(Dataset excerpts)
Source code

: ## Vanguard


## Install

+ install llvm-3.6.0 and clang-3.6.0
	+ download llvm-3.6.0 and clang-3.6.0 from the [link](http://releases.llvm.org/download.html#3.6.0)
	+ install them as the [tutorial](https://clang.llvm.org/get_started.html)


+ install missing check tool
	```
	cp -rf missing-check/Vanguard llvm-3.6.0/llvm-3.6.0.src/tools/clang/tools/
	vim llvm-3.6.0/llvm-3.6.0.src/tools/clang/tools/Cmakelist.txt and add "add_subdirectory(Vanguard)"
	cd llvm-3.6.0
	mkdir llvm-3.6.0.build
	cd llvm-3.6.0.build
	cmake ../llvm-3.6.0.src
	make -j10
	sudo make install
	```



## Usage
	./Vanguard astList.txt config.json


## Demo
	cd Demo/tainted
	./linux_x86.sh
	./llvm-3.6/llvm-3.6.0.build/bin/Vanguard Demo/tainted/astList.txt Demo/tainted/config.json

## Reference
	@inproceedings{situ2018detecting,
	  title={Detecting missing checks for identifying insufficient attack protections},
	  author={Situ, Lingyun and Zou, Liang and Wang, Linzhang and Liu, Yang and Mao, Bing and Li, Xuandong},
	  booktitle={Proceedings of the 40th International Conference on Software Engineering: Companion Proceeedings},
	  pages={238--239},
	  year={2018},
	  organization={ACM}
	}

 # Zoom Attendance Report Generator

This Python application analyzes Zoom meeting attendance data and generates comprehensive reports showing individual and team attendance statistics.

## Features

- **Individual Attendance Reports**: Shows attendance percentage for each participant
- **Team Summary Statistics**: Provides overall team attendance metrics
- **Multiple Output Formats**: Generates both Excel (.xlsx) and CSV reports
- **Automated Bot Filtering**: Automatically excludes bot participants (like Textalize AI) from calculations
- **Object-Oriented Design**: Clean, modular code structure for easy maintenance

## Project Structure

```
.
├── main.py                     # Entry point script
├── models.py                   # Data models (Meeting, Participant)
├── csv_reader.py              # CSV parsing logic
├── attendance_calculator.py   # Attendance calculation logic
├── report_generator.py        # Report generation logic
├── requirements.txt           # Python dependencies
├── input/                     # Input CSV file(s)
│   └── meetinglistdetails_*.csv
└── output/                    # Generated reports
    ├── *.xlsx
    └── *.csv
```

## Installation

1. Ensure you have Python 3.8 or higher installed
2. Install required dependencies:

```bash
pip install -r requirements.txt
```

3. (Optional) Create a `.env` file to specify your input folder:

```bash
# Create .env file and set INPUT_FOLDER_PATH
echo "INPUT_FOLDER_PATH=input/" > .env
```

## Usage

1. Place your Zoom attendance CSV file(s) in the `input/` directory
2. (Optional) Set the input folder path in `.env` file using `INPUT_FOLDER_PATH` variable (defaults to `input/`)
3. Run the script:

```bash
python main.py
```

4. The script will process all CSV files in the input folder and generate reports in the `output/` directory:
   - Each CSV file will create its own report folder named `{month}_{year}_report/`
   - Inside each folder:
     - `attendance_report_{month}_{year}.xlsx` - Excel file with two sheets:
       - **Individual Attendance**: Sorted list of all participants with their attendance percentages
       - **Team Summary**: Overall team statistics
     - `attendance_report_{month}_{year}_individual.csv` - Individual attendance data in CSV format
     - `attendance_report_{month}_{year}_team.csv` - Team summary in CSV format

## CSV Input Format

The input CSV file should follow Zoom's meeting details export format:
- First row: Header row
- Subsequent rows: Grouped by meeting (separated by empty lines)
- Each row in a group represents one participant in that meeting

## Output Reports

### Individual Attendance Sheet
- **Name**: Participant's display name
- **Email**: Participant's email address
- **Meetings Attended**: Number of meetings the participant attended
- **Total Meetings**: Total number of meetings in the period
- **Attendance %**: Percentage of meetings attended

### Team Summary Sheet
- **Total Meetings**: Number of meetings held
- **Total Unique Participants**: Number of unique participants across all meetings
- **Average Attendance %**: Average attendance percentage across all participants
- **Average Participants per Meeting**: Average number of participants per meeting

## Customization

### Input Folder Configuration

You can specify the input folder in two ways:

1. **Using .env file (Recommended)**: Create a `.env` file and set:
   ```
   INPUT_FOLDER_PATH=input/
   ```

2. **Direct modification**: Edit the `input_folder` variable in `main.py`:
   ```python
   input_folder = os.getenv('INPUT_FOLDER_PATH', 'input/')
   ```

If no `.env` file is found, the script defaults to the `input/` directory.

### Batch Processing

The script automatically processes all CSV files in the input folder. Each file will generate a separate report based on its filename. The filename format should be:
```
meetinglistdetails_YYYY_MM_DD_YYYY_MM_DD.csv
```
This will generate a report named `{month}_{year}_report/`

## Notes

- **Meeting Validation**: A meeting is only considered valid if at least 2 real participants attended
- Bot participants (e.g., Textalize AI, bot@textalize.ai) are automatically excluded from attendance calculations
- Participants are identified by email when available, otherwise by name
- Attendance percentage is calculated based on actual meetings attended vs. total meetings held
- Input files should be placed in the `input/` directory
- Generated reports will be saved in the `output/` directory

• **Exercise prompt**
Could you restate, word for word, the lines above from the one with "- **Average Participants" to the one with "### Batch Processing", both included?

• **Exercise result**
- **Average Participants per Meeting**: Average number of participants per meeting

## Customization

### Input Folder Configuration

You can specify the input folder in two ways:

1. **Using .env file (Recommended)**: Create a `.env` file and set:
   ```
   INPUT_FOLDER_PATH=input/
   ```

2. **Direct modification**: Edit the `input_folder` variable in `main.py`:
   ```python
   input_folder = os.getenv('INPUT_FOLDER_PATH', 'input/')
   ```

If no `.env` file is found, the script defaults to the `input/` directory.

### Batch Processing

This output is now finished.